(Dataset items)

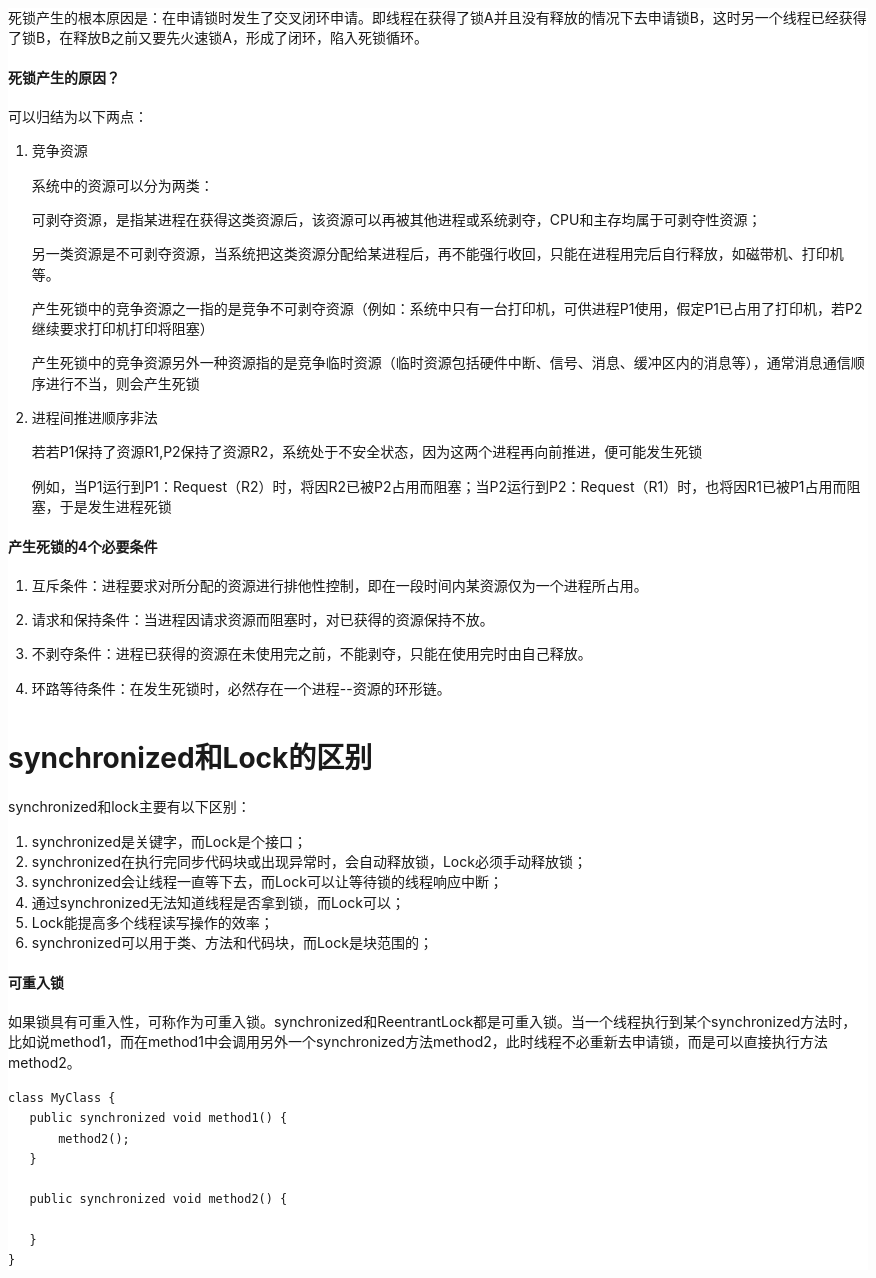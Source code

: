 死锁产生的根本原因是：在申请锁时发生了交叉闭环申请。即线程在获得了锁A并且没有释放的情况下去申请锁B，这时另一个线程已经获得了锁B，在释放B之前又要先火速锁A，形成了闭环，陷入死锁循环。

#### 死锁产生的原因？

可以归结为以下两点：

1. 竞争资源

    系统中的资源可以分为两类：
    
    可剥夺资源，是指某进程在获得这类资源后，该资源可以再被其他进程或系统剥夺，CPU和主存均属于可剥夺性资源；
    
    另一类资源是不可剥夺资源，当系统把这类资源分配给某进程后，再不能强行收回，只能在进程用完后自行释放，如磁带机、打印机等。
    
    产生死锁中的竞争资源之一指的是竞争不可剥夺资源（例如：系统中只有一台打印机，可供进程P1使用，假定P1已占用了打印机，若P2继续要求打印机打印将阻塞）
    
    产生死锁中的竞争资源另外一种资源指的是竞争临时资源（临时资源包括硬件中断、信号、消息、缓冲区内的消息等），通常消息通信顺序进行不当，则会产生死锁

2. 进程间推进顺序非法

    若若P1保持了资源R1,P2保持了资源R2，系统处于不安全状态，因为这两个进程再向前推进，便可能发生死锁
    
    例如，当P1运行到P1：Request（R2）时，将因R2已被P2占用而阻塞；当P2运行到P2：Request（R1）时，也将因R1已被P1占用而阻塞，于是发生进程死锁
    
#### 产生死锁的4个必要条件

1. 互斥条件：进程要求对所分配的资源进行排他性控制，即在一段时间内某资源仅为一个进程所占用。

2. 请求和保持条件：当进程因请求资源而阻塞时，对已获得的资源保持不放。

3. 不剥夺条件：进程已获得的资源在未使用完之前，不能剥夺，只能在使用完时由自己释放。

4. 环路等待条件：在发生死锁时，必然存在一个进程--资源的环形链。


# synchronized和Lock的区别

synchronized和lock主要有以下区别：
1. synchronized是关键字，而Lock是个接口；
2. synchronized在执行完同步代码块或出现异常时，会自动释放锁，Lock必须手动释放锁；
3. synchronized会让线程一直等下去，而Lock可以让等待锁的线程响应中断；
4. 通过synchronized无法知道线程是否拿到锁，而Lock可以；
5. Lock能提高多个线程读写操作的效率；
6. synchronized可以用于类、方法和代码块，而Lock是块范围的；


#### 可重入锁
   
 如果锁具有可重入性，可称作为可重入锁。synchronized和ReentrantLock都是可重入锁。当一个线程执行到某个synchronized方法时，
 比如说method1，而在method1中会调用另外一个synchronized方法method2，此时线程不必重新去申请锁，而是可以直接执行方法method2。
 
 ```
class MyClass {
    public synchronized void method1() {
        method2();
    }

    public synchronized void method2() {

    }
}
```
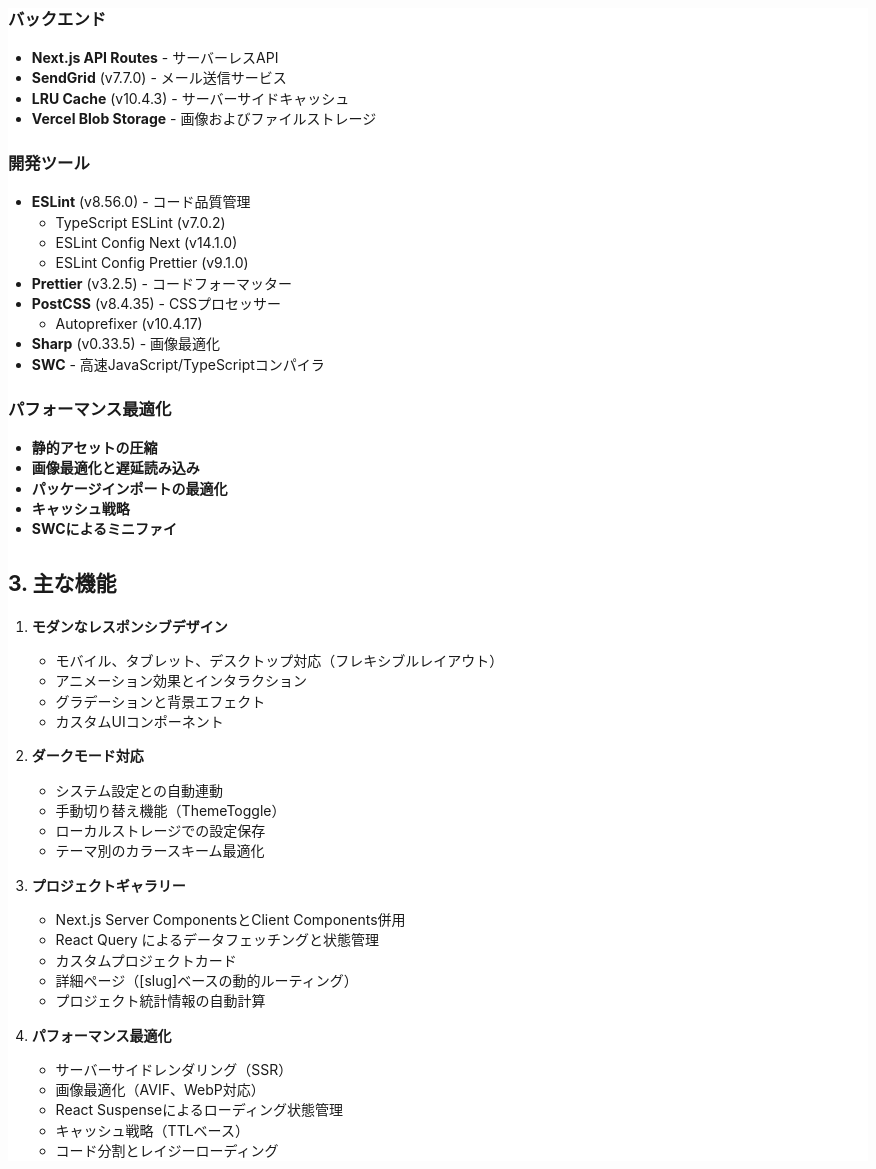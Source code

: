 ### バックエンド

- **Next.js API Routes** - サーバーレスAPI
- **SendGrid** (v7.7.0) - メール送信サービス
- **LRU Cache** (v10.4.3) - サーバーサイドキャッシュ
- **Vercel Blob Storage** - 画像およびファイルストレージ

### 開発ツール

- **ESLint** (v8.56.0) - コード品質管理
  - TypeScript ESLint (v7.0.2)
  - ESLint Config Next (v14.1.0)
  - ESLint Config Prettier (v9.1.0)
- **Prettier** (v3.2.5) - コードフォーマッター
- **PostCSS** (v8.4.35) - CSSプロセッサー
  - Autoprefixer (v10.4.17)
- **Sharp** (v0.33.5) - 画像最適化
- **SWC** - 高速JavaScript/TypeScriptコンパイラ

### パフォーマンス最適化

- **静的アセットの圧縮**
- **画像最適化と遅延読み込み**
- **パッケージインポートの最適化**
- **キャッシュ戦略**
- **SWCによるミニファイ**

## 3. 主な機能

1. **モダンなレスポンシブデザイン**

   - モバイル、タブレット、デスクトップ対応（フレキシブルレイアウト）
   - アニメーション効果とインタラクション
   - グラデーションと背景エフェクト
   - カスタムUIコンポーネント

2. **ダークモード対応**

   - システム設定との自動連動
   - 手動切り替え機能（ThemeToggle）
   - ローカルストレージでの設定保存
   - テーマ別のカラースキーム最適化

3. **プロジェクトギャラリー**

   - Next.js Server ComponentsとClient Components併用
   - React Query によるデータフェッチングと状態管理
   - カスタムプロジェクトカード
   - 詳細ページ（[slug]ベースの動的ルーティング）
   - プロジェクト統計情報の自動計算

4. **パフォーマンス最適化**

   - サーバーサイドレンダリング（SSR）
   - 画像最適化（AVIF、WebP対応）
   - React Suspenseによるローディング状態管理
   - キャッシュ戦略（TTLベース）
   - コード分割とレイジーローディング
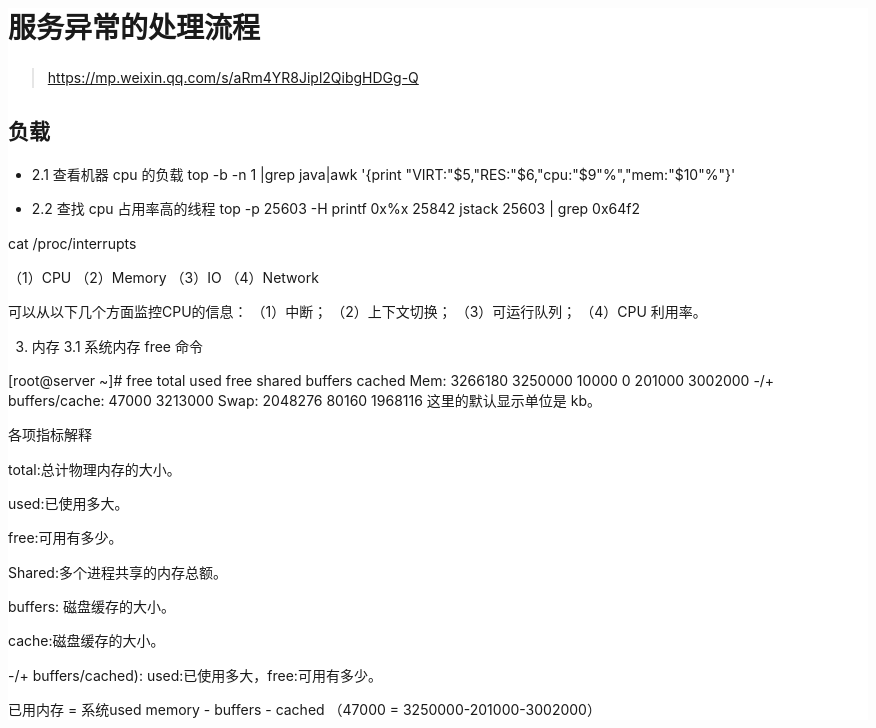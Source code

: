 # 服务异常的处理流程

> https://mp.weixin.qq.com/s/aRm4YR8Jipl2QibgHDGg-Q


## 负载
- 2.1 查看机器 cpu 的负载
top -b -n 1 |grep java|awk '{print "VIRT:"$5,"RES:"$6,"cpu:"$9"%","mem:"$10"%"}'

- 2.2 查找 cpu 占用率高的线程
top -p 25603 -H
printf 0x%x 25842
jstack 25603 | grep 0x64f2

cat /proc/interrupts

（1）CPU
（2）Memory
（3）IO
（4）Network

可以从以下几个方面监控CPU的信息：
（1）中断；
（2）上下文切换；
（3）可运行队列；
（4）CPU 利用率。

3. 内存
3.1 系统内存
free 命令

[root@server ~]# free
total used free shared buffers cached
Mem: 3266180 3250000 10000 0 201000 3002000
-/+ buffers/cache: 47000 3213000
Swap: 2048276 80160 1968116
这里的默认显示单位是 kb。

各项指标解释

total:总计物理内存的大小。

used:已使用多大。

free:可用有多少。

Shared:多个进程共享的内存总额。

buffers: 磁盘缓存的大小。

cache:磁盘缓存的大小。

-/+ buffers/cached): used:已使用多大，free:可用有多少。

已用内存 = 系统used memory - buffers - cached
（47000 = 3250000-201000-3002000）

**EXERCISE BRIEF**
The reply should hold only the lines from the first line of the records above through the line containing "- ローカルストレージでの設定保存", copied exactly and without pictures.

**WRITTEN ANSWER**
Source code

: 死锁产生的根本原因是：在申请锁时发生了交叉闭环申请。即线程在获得了锁A并且没有释放的情况下去申请锁B，这时另一个线程已经获得了锁B，在释放B之前又要先火速锁A，形成了闭环，陷入死锁循环。

#### 死锁产生的原因？

可以归结为以下两点：

1. 竞争资源

    系统中的资源可以分为两类：
    
    可剥夺资源，是指某进程在获得这类资源后，该资源可以再被其他进程或系统剥夺，CPU和主存均属于可剥夺性资源；
    
    另一类资源是不可剥夺资源，当系统把这类资源分配给某进程后，再不能强行收回，只能在进程用完后自行释放，如磁带机、打印机等。
    
    产生死锁中的竞争资源之一指的是竞争不可剥夺资源（例如：系统中只有一台打印机，可供进程P1使用，假定P1已占用了打印机，若P2继续要求打印机打印将阻塞）
    
    产生死锁中的竞争资源另外一种资源指的是竞争临时资源（临时资源包括硬件中断、信号、消息、缓冲区内的消息等），通常消息通信顺序进行不当，则会产生死锁

2. 进程间推进顺序非法

    若若P1保持了资源R1,P2保持了资源R2，系统处于不安全状态，因为这两个进程再向前推进，便可能发生死锁
    
    例如，当P1运行到P1：Request（R2）时，将因R2已被P2占用而阻塞；当P2运行到P2：Request（R1）时，也将因R1已被P1占用而阻塞，于是发生进程死锁
    
#### 产生死锁的4个必要条件

1. 互斥条件：进程要求对所分配的资源进行排他性控制，即在一段时间内某资源仅为一个进程所占用。

2. 请求和保持条件：当进程因请求资源而阻塞时，对已获得的资源保持不放。

3. 不剥夺条件：进程已获得的资源在未使用完之前，不能剥夺，只能在使用完时由自己释放。

4. 环路等待条件：在发生死锁时，必然存在一个进程--资源的环形链。


# synchronized和Lock的区别

synchronized和lock主要有以下区别：
1. synchronized是关键字，而Lock是个接口；
2. synchronized在执行完同步代码块或出现异常时，会自动释放锁，Lock必须手动释放锁；
3. synchronized会让线程一直等下去，而Lock可以让等待锁的线程响应中断；
4. 通过synchronized无法知道线程是否拿到锁，而Lock可以；
5. Lock能提高多个线程读写操作的效率；
6. synchronized可以用于类、方法和代码块，而Lock是块范围的；


#### 可重入锁
   
 如果锁具有可重入性，可称作为可重入锁。synchronized和ReentrantLock都是可重入锁。当一个线程执行到某个synchronized方法时，
 比如说method1，而在method1中会调用另外一个synchronized方法method2，此时线程不必重新去申请锁，而是可以直接执行方法method2。
 
 ```
class MyClass {
    public synchronized void method1() {
        method2();
    }

    public synchronized void method2() {

    }
}
```
Source code

: ### バックエンド

- **Next.js API Routes** - サーバーレスAPI
- **SendGrid** (v7.7.0) - メール送信サービス
- **LRU Cache** (v10.4.3) - サーバーサイドキャッシュ
- **Vercel Blob Storage** - 画像およびファイルストレージ

### 開発ツール

- **ESLint** (v8.56.0) - コード品質管理
  - TypeScript ESLint (v7.0.2)
  - ESLint Config Next (v14.1.0)
  - ESLint Config Prettier (v9.1.0)
- **Prettier** (v3.2.5) - コードフォーマッター
- **PostCSS** (v8.4.35) - CSSプロセッサー
  - Autoprefixer (v10.4.17)
- **Sharp** (v0.33.5) - 画像最適化
- **SWC** - 高速JavaScript/TypeScriptコンパイラ

### パフォーマンス最適化

- **静的アセットの圧縮**
- **画像最適化と遅延読み込み**
- **パッケージインポートの最適化**
- **キャッシュ戦略**
- **SWCによるミニファイ**

## 3. 主な機能

1. **モダンなレスポンシブデザイン**

   - モバイル、タブレット、デスクトップ対応（フレキシブルレイアウト）
   - アニメーション効果とインタラクション
   - グラデーションと背景エフェクト
   - カスタムUIコンポーネント

2. **ダークモード対応**

   - システム設定との自動連動
   - 手動切り替え機能（ThemeToggle）
   - ローカルストレージでの設定保存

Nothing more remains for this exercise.